Thursday’s early morning explosion at the Seqens/PCI Synthesis factory killed a 62-year-old worker from Methuen named Jack O’Keefe, according to local officials. His body was recovered from the wreckage inside the building last night.

The presence of volatile chemicals and concerns about the stability of the building hampered the search for O’Keefe, Newburyport Mayor Sean Reardon told GBH News.

While the cause of the explosion remains under investigation, Reardon and state and federal leaders are calling for more answers from the company’s owners and questioning whether the factory should be permitted to continue operating there.

Rubble is strewn across a parking lot outside of the factory.
A metal piece of rubble and other debris from the explosion sits on the ground of a parking lot outside the Newburyport factory Friday.
Christopher Burrell GBH News

The fatal explosion at the factory was the third explosion or chemical fire at the site in three years.
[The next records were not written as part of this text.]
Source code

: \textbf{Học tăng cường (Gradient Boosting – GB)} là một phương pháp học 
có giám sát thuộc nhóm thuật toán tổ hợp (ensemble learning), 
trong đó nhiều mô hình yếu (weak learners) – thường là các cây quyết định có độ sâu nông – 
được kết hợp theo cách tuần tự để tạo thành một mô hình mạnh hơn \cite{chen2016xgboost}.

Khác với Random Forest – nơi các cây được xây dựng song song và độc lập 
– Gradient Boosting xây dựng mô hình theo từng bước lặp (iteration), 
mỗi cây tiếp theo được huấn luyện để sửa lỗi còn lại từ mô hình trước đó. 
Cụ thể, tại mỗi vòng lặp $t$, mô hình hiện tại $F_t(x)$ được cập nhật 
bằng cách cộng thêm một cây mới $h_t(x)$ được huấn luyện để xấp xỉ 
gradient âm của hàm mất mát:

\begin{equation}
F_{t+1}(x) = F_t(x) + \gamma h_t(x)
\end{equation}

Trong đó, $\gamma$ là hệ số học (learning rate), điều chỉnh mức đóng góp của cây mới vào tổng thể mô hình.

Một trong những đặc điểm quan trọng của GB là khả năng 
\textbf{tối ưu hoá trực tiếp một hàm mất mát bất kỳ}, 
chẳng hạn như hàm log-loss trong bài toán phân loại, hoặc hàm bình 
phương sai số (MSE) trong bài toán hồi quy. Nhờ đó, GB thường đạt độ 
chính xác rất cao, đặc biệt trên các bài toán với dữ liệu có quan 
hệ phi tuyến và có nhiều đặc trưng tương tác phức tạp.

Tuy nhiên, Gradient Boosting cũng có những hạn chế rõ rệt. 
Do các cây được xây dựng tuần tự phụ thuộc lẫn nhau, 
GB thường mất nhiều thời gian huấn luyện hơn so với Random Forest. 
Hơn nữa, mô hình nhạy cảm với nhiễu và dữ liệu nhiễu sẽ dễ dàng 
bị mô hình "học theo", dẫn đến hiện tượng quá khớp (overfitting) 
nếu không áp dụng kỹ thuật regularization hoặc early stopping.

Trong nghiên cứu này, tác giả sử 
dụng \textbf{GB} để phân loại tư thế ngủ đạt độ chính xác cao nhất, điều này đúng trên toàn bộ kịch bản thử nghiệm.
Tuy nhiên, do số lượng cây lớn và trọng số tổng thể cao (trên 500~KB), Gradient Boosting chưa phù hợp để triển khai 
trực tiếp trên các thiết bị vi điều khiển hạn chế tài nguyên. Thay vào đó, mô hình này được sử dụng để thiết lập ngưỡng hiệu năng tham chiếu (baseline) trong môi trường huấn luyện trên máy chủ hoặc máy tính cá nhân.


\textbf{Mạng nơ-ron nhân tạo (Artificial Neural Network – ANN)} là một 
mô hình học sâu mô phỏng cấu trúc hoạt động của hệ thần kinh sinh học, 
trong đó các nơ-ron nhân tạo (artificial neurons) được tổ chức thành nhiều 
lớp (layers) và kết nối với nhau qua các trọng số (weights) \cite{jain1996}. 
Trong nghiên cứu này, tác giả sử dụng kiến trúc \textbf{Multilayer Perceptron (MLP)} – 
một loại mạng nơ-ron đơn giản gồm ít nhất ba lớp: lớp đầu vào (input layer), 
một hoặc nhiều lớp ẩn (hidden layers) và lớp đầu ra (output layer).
Since 2015, Seqens has faced numerous federal safety violations and fines from both the Occupational Safety and Health Administration and the Environmental Protection Agency.

“My first priority is public safety of our residents,” said Mayor Reardon. “I'm very interested in the investigation and what kind of evidence and what kind of findings that brings about. Then we'll have to determine if this is the type of work that needs to continue in the city.”

Yesterday, members of the state's congressional delegation wrote a joint letter to Seqens North America, demanding answers and accountability from factory ownership.

“This explosion is only the latest avoidable disaster at this facility, following years of serious safety violations, multiple fines, and other explosions,” Sens. Edward Markey and Elizabeth Warren and Rep. Seth Moulton wrote. “We write seeking the explanation as to why this latest incident occurred and how, after years of fines and regulatory enforcement actions, Seqens could have allowed unsafe conditions to persist.”

The lawmakers also asked Seqens to explain what it did to correct more than two dozen OSHA violations over the last seven years and what grounds the company cited to reduce the final fines it paid to federal regulators.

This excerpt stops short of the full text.